Originally published: April 30, 2013
Last updated: April 30, 2013 - 8:40pm
The White House issued its official response to a We The People petition titled “Stop CISPA (Cyber Intelligence Sharing and Protection Act).”
The White House issued a veto threat for the Cyber Intelligence Sharing and Protection Act (CISPA) on April 16, because the legislation did not fully address our core concerns (especially the protection of privacy). Even though a bill went on to pass the House of Representatives and includes some important improvements over previous versions, this legislation still doesn't adequately address our fundamental concerns.
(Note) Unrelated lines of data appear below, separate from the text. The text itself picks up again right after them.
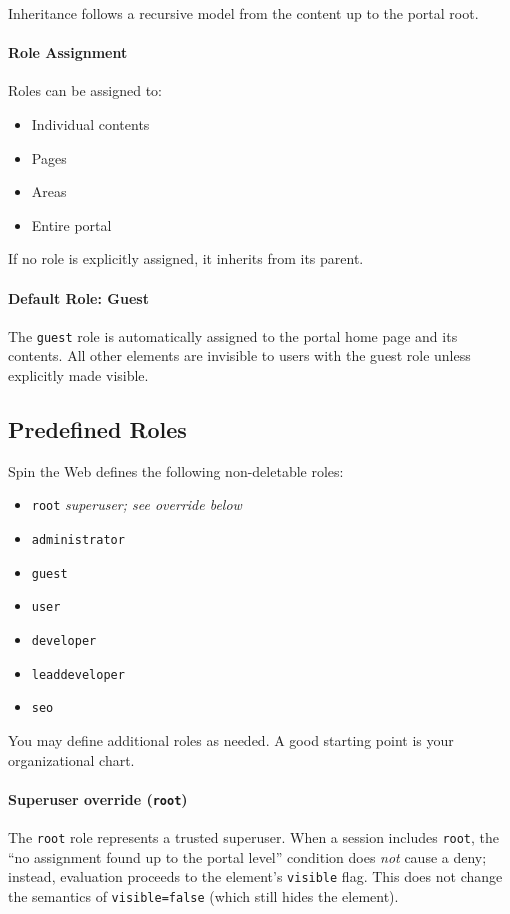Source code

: Inheritance follows a recursive model from the content up to the portal root.

\paragraph{Role Assignment}
Roles can be assigned to:
\begin{itemize}
	\item Individual contents
	\item Pages
	\item Areas
	\item Entire portal
\end{itemize}
If no role is explicitly assigned, it inherits from its parent.

\paragraph{Default Role: Guest}
The \texttt{guest} role is automatically assigned to the portal home page and its contents. All other elements are invisible to users with the guest role unless explicitly made visible.

\subsection{Predefined Roles}

Spin the Web defines the following non-deletable roles:

\begin{itemize}
	\item \texttt{root} \hfill\emph{superuser; see override below}
	\item \texttt{administrator}
	\item \texttt{guest}
	\item \texttt{user}
	\item \texttt{developer}
	\item \texttt{leaddeveloper}
	\item \texttt{seo}
\end{itemize}

You may define additional roles as needed. A good starting point is your organizational chart.

\paragraph{Superuser override (\texttt{root})}
The \texttt{root} role represents a trusted superuser. When a session includes \texttt{root}, the “no assignment found up to the portal level” condition does \emph{not} cause a deny; instead, evaluation proceeds to the element’s \texttt{visible} flag. This does not change the semantics of \texttt{visible=false} (which still hides the element).

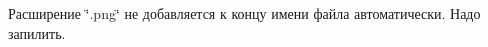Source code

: 
\begin{DoxyRefList}
\item[\label{todo__todo000001}%
\hypertarget{todo__todo000001}{}%
Член \hyperlink{class_graph_window_a51f89adcbef5b90b9fdbb24bf7536fe5}{Graph\+Window\+:\+:on\+Save\+Png} ()]Расширение \char`\"{}.\+png\char`\"{} не добавляется к концу имени файла автоматически. Надо запилить. 
\end{DoxyRefList}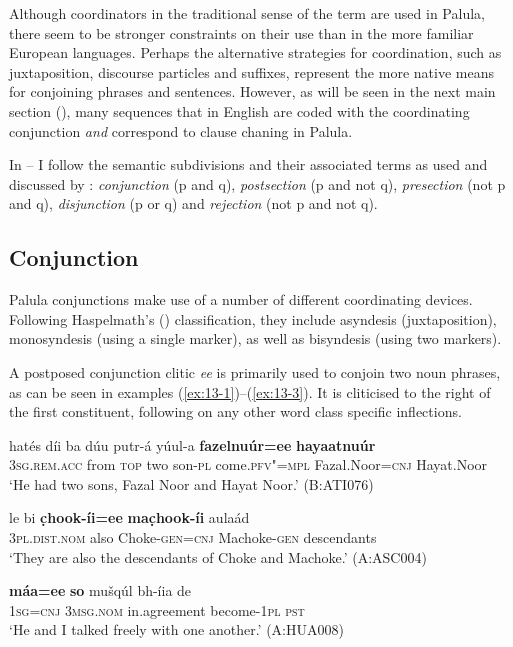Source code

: Although coordinators in the traditional sense of the term are used in Palula, there seem to be stronger constraints on their use than in the more familiar European languages. Perhaps the alternative strategies for coordination, such as juxtaposition, discourse particles and suffixes, represent the more native means for conjoining phrases and sentences. However, as will be seen in the next main section (), many sequences that in English are coded with the coordinating conjunction \textit{and} correspond to clause chaning in Palula.



In -- I follow the semantic subdivisions and their associated terms as used and discussed by \citet{payne1985}: \textit{conjunction} (p and q), \textit{postsection} (p and not q), \textit{presection} (not p and q), \textit{disjunction} (p or q) and \textit{rejection} (not p and not q).


\subsection{Conjunction}
\label{subsec:13-2-1}

Palula conjunctions make use of a number of different coordinating devices. Following Haspelmath's (\citeyear{haspelmath2007}) classification, they include asyndesis (juxtaposition), monosyndesis (using a single marker), as well as bisyndesis (using two markers).

 A postposed conjunction clitic \textit{ee} is primarily used to conjoin two noun phrases, as can be seen in examples (\ref{ex:13-1})--(\ref{ex:13-3}). It is cliticised to the right of the first constituent, following on any other word class specific inflections.

\begin{exe}
\ex
\label{ex:13-1}
\gll hatés díi ba dúu putr-á yúul-a \textbf{fazelnuúr=ee} \textbf{hayaatnuúr} \\
\textsc{3sg.rem.acc} from \textsc{top} two son-\textsc{pl} come.\textsc{pfv"=mpl} Fazal.Noor=\textsc{cnj} Hayat.Noor\\
\glt `He had two sons, Fazal Noor and Hayat Noor.' (B:ATI076) 

\ex
\label{ex:13-2}
\gll le bi \textbf{c̣hook-íi=ee} \textbf{mac̣hook-íi} aulaád \\
\textsc{3pl.dist.nom} also Choke-\textsc{gen=cnj} Machoke-\textsc{gen} descendants\\
\glt `They are also the descendants of Choke and Machoke.' (A:ASC004)

\ex
\label{ex:13-3}
\gll \textbf{máa=ee} \textbf{so} mušqúl bh-íia de  \\
\textsc{1sg}=\textsc{cnj} \textsc{3msg.nom} in.agreement become-\textsc{1pl} \textsc{pst} \\
\glt `He and I talked freely with one another.' (A:HUA008) 
\end{exe}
But it's not good enough to just stop things: We've got to work together, with legislators on Capitol Hill, technology experts from the private sector, and engaged advocates like you to advance cybersecurity legislation without compromising privacy.
When it comes to information-sharing, there are three key principles we apply to any legislative proposal:
Does it (1) sufficiently protect privacy and civil liberties,
(2) ensure that a civilian department -- not an intelligence agency -- is the primary point of entry for cybersecurity information sharing, and
(3) provide narrowly tailored liability protections that would allow the private sector to respond to threats (without encouraging reckless behavior).
Here's a bit more detail about each:
- It's important that any information shared under a new cybersecurity law must be limited to what's relevant and necessary for cybersecurity purposes. That also means minimizing information that can be used to identify specific individuals. For example, if a utility company is looking for government assistance to respond to a cyber attack, it is unlikely that it needs to share the personal information of its customers, like contact information or energy-use history, with the government.
- Cybersecurity legislation needs to preserve the traditional roles for civilian and intelligence agencies that we all understand. Specifically, if legislation authorizes new information sharing between the private sector and the government, then that new information should enter the government through a civilian department rather than an intelligence agency. That doesn't mean breaking the existing mechanisms that already work. For example, victims of cyber crime ought to continue to report those violations to federal law enforcement agencies and public-private information-sharing relationships that already exist should be preserved.
- Any new legislation ought to provide legal clarity for companies that follow the rules and appropriately share data with the government. But it should not provide broad immunity for businesses and organizations that act in ways likely to cause damage to third parties or result in the unwarranted disclosure of personal information.
Moving forward, the Obama Administration will continue to advocate vocally for cybersecurity legislation that applies these principles to protect privacy.